Obama and Congress have made varying degrees of three of those same mistakes.
“The prognosis is catastrophic if projected government policies are not cut back,” say Rowley and Smith. According to President Obama, in 2009 the federal budget deficit (our national overspending rate) will be $1.6 trillion. This accounts for 11.2% of the overall economy, and it’s all borrowed money. It’s the highest overspending rate by our government since WWII.
As a result of our deficit spending, our national debt has doubled from $5 trillion to over $10 trillion in just a few years. The current administration wants to add even more debt with national health care, cap and trade taxes on carbon emissions, and possibly a third stimulus bill. If these proposals pass, the national debt will double again by 2019 and will represent 76.5% of the overall economy.
Our debt was similar to countries like England, Switzerland, and the Netherlands, which have national debts 40% to 50% of their overall economy. Our new debt level will be similar to those of Greece, Italy, and Jordan. Rowley and Smith say such a high national debt will guarantee “the international reserve status of the US dollar will not survive.”
As other countries react to our deteriorating financial stability, they will begin to pull their investments out of the US. This will result in the dollar continuing to weaken and interest rates rising, which will leave Congress no choice but to either increase taxes or slash spending. In my mind there is no question that the current President and Congress will raise taxes. “In such circumstances, the US economy will teeter on the edge of a black hole,” say Rowley and Smith.

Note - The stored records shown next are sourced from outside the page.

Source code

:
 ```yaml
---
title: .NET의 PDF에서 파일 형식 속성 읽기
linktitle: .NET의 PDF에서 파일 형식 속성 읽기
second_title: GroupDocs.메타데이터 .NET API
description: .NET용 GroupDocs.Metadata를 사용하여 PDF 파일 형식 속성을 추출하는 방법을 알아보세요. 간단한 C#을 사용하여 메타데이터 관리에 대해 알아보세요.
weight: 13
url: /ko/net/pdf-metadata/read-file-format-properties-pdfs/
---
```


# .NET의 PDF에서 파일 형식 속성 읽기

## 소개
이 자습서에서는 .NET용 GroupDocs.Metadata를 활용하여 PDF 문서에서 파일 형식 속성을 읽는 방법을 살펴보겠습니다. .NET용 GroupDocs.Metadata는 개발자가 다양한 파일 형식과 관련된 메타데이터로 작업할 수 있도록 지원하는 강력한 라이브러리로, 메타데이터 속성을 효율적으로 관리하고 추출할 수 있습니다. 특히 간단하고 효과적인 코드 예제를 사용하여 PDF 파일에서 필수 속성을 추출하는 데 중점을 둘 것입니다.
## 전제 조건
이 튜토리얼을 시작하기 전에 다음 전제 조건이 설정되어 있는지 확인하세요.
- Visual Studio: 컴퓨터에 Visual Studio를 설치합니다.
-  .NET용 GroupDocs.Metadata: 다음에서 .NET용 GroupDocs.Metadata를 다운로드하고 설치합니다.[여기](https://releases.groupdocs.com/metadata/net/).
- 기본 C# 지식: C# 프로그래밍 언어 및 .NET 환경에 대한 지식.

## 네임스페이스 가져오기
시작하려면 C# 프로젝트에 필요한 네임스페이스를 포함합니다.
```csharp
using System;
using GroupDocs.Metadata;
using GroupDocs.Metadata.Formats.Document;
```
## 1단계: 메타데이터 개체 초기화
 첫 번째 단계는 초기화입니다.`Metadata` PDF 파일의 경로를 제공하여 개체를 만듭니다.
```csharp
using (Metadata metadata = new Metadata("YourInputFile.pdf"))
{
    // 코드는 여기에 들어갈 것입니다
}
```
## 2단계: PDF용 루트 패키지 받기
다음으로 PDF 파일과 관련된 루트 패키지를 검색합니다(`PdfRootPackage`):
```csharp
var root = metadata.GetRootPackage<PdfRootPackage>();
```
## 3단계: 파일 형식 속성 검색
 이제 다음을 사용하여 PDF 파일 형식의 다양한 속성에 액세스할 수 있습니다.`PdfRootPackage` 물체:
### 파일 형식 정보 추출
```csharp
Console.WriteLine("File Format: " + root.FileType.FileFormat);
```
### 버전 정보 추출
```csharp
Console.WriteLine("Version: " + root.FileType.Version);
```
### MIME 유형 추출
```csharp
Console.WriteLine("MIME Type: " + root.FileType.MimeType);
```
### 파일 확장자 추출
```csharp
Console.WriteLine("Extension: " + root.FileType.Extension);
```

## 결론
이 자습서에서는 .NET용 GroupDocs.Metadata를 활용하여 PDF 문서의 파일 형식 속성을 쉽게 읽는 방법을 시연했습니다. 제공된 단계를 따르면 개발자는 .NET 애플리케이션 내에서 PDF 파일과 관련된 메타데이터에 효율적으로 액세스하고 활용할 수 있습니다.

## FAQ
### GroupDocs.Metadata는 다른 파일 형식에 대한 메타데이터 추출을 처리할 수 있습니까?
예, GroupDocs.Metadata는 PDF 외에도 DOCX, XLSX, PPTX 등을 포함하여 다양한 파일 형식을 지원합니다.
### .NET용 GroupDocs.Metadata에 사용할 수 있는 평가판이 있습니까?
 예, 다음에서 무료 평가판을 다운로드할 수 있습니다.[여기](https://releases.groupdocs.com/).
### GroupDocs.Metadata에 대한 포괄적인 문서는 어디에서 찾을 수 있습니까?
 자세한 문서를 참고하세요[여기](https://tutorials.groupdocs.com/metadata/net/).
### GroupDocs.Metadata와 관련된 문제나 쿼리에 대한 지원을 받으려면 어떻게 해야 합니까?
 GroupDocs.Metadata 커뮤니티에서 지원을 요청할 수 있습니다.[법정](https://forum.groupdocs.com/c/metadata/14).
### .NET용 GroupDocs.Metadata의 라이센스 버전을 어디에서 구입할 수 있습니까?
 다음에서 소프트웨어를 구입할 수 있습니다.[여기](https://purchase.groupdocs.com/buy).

This brings us to the second “big mistake” that helped to create the Depression—higher taxes. One of the largest tax increases in our history is scheduled to happen in 2011. Many experts predict the taxes for small businesses will increase around 33%. This will mean people and businesses have less to spend, exacerbating our economic problems, stagnating the economy, and guaranteeing the jobless rate remains high.
Hoover tried to protect U.S. jobs by raising tariffs (taxes) on imported goods. Obama, while promising world leaders not to become protectionistic, has gradually raised tariffs on an array of imports, including a 35% tariff on tires imported from China.

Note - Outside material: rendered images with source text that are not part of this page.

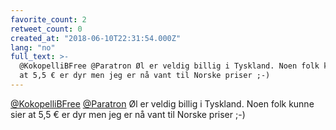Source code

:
 ```yaml
---
favorite_count: 2
retweet_count: 0
created_at: "2018-06-10T22:31:54.000Z"
lang: "no"
full_text: >-
  @KokopelliBFree @Paratron Øl er veldig billig i Tyskland. Noen folk kunne sier
  at 5,5 € er dyr men jeg er nå vant til Norske priser ;-)
---
```


[@KokopelliBFree](https://twitter.com/KokopelliBFree)
[@Paratron](https://twitter.com/Paratron) Øl er veldig billig i Tyskland. Noen
folk kunne sier at 5,5 € er dyr men jeg er nå vant til Norske priser ;-)
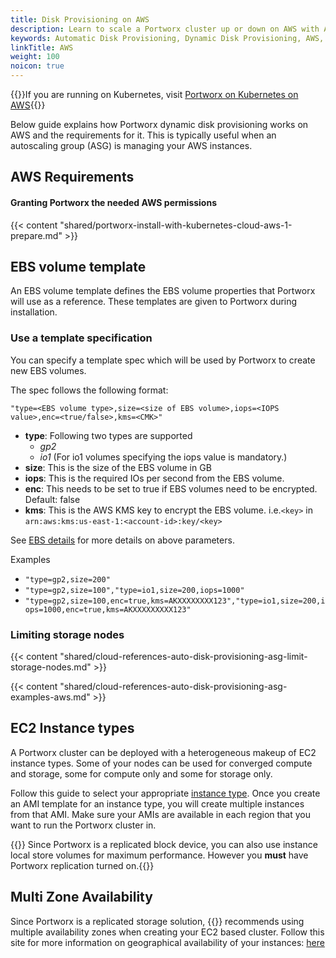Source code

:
 ```yaml
---
title: Disk Provisioning on AWS
description: Learn to scale a Portworx cluster up or down on AWS with Auto Scaling. Use our tips and tricks to make it simple!
keywords: Automatic Disk Provisioning, Dynamic Disk Provisioning, AWS, Amazon Web Services, ASG, Auto Scaling Group
linkTitle: AWS
weight: 100
noicon: true
---
```


{{<info>}}If you are running on Kubernetes, visit [Portworx on Kubernetes on AWS](/install-portworx/cloud/aws){{</info>}}

Below guide explains how Portworx dynamic disk provisioning works on AWS and the requirements for it. This is typically useful when an autoscaling group (ASG) is managing your AWS instances.

## AWS Requirements

#### Granting Portworx the needed AWS permissions

{{< content "shared/portworx-install-with-kubernetes-cloud-aws-1-prepare.md" >}}

## EBS volume template

An EBS volume template defines the EBS volume properties that Portworx will use as a reference. These templates are given to Portworx during installation.

### Use a template specification

You can specify a template spec which will be used by Portworx to create new EBS volumes.

The spec follows the following format:
```
"type=<EBS volume type>,size=<size of EBS volume>,iops=<IOPS value>,enc=<true/false>,kms=<CMK>"
```

* __type__: Following two types are supported
    * _gp2_
    * _io1_ (For io1 volumes specifying the iops value is mandatory.)
* __size__: This is the size of the EBS volume in GB
* __iops__: This is the required IOs per second from the EBS volume.
* __enc__:  This needs to be set to true if EBS volumes need to be encrypted. Default: false
* __kms__:  This is the AWS KMS key to encrypt the EBS volume. i.e.`<key>` in `arn:aws:kms:us-east-1:<account-id>:key/<key>`

See [EBS details](https://aws.amazon.com/ebs/details/) for more details on above parameters.

Examples

* `"type=gp2,size=200"`
* `"type=gp2,size=100","type=io1,size=200,iops=1000"`
* `"type=gp2,size=100,enc=true,kms=AKXXXXXXXX123","type=io1,size=200,iops=1000,enc=true,kms=AKXXXXXXXXX123"`

### Limiting storage nodes

{{< content "shared/cloud-references-auto-disk-provisioning-asg-limit-storage-nodes.md" >}}

{{< content "shared/cloud-references-auto-disk-provisioning-asg-examples-aws.md" >}}

## EC2 Instance types
A Portworx cluster can be deployed with a heterogeneous makeup of EC2 instance types.  Some of your nodes can be used for converged compute and storage, some for compute only and some for storage only.

Follow this guide to select your appropriate [instance type](https://aws.amazon.com/ec2/instance-types/).  Once you create an AMI template for an instance type, you will create multiple instances from that AMI.  Make sure your AMIs are available in each region that you want to run the Portworx cluster in.

{{<info>}} Since Portworx is a replicated block device, you can also use instance local store volumes for maximum performance.  However you **must** have Portworx replication turned on.{{</info>}}

## Multi Zone Availability

Since Portworx is a replicated storage solution, {{<companyName>}} recommends using multiple availability zones when creating your EC2 based cluster.  Follow this site for more information on geographical availability of your instances: [here](https://docs.aws.amazon.com/AmazonRDS/latest/UserGuide/Concepts.RegionsAndAvailabilityZones.html)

The fourth mistake has been avoided, probably due to Federal Reserve Chairman Bernanke doing everything in his power to not replicate the mistakes made in the Great Depression.
No one can predict whether or when we may face another downturn in the economy and stock market. What this investment advisor is sure of is that, without a change in our economic policies, our economy will flounder for many years to come.